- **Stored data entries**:
════
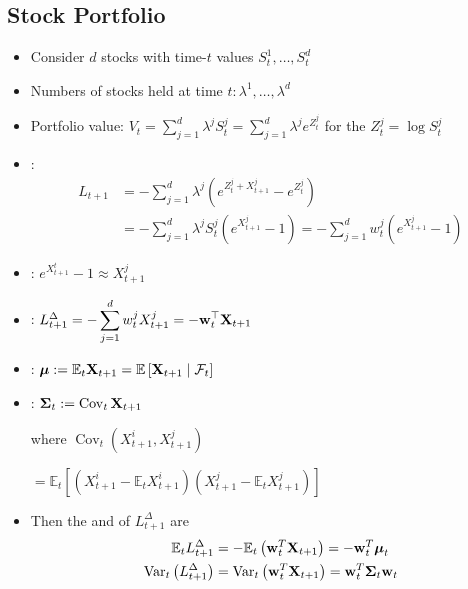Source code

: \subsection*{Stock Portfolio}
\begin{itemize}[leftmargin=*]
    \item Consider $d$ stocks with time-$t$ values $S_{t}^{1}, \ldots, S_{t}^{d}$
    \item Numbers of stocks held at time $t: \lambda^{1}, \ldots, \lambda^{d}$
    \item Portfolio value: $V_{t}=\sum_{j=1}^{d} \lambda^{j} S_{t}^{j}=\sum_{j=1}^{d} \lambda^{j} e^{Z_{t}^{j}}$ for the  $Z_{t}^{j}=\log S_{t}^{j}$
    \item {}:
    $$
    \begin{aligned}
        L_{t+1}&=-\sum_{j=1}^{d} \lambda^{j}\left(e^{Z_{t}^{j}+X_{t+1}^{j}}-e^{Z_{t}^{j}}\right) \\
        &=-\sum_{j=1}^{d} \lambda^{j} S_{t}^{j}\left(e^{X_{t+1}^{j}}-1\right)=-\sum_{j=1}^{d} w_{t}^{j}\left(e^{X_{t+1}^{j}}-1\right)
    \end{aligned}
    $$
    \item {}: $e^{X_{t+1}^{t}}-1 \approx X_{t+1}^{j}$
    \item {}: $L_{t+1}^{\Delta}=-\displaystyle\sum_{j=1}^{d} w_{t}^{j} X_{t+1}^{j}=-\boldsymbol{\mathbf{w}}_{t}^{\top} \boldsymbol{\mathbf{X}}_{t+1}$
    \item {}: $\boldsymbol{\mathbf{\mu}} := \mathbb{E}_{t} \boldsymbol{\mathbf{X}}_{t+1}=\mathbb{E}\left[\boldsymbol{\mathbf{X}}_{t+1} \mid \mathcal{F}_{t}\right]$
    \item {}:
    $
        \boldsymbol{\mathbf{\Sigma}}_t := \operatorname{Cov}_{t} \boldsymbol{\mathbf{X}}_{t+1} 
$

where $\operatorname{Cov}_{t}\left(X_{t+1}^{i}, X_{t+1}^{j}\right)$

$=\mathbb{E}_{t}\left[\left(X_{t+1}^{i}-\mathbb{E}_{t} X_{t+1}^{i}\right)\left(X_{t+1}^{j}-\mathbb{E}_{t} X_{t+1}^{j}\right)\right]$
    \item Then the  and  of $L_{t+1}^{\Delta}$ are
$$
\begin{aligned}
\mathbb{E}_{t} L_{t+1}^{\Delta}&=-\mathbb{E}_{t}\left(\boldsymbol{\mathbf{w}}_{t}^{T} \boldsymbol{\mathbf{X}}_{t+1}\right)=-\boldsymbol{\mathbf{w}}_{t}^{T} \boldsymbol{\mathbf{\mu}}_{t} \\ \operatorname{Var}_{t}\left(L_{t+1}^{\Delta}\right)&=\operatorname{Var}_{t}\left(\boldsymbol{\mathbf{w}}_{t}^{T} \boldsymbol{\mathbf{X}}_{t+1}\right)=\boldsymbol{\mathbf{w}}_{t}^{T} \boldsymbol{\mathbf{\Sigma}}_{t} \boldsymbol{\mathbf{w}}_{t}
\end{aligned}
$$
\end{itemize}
════
- **EXERCISE REQUIREMENTS**: Every line above that holds "lambda" should be copied out.

- **EXPECTED OUTPUT**:
    \item Numbers of stocks held at time $t: \lambda^{1}, \ldots, \lambda^{d}$
    \item Portfolio value: $V_{t}=\sum_{j=1}^{d} \lambda^{j} S_{t}^{j}=\sum_{j=1}^{d} \lambda^{j} e^{Z_{t}^{j}}$ for the  $Z_{t}^{j}=\log S_{t}^{j}$
        L_{t+1}&=-\sum_{j=1}^{d} \lambda^{j}\left(e^{Z_{t}^{j}+X_{t+1}^{j}}-e^{Z_{t}^{j}}\right) \\
        &=-\sum_{j=1}^{d} \lambda^{j} S_{t}^{j}\left(e^{X_{t+1}^{j}}-1\right)=-\sum_{j=1}^{d} w_{t}^{j}\left(e^{X_{t+1}^{j}}-1\right)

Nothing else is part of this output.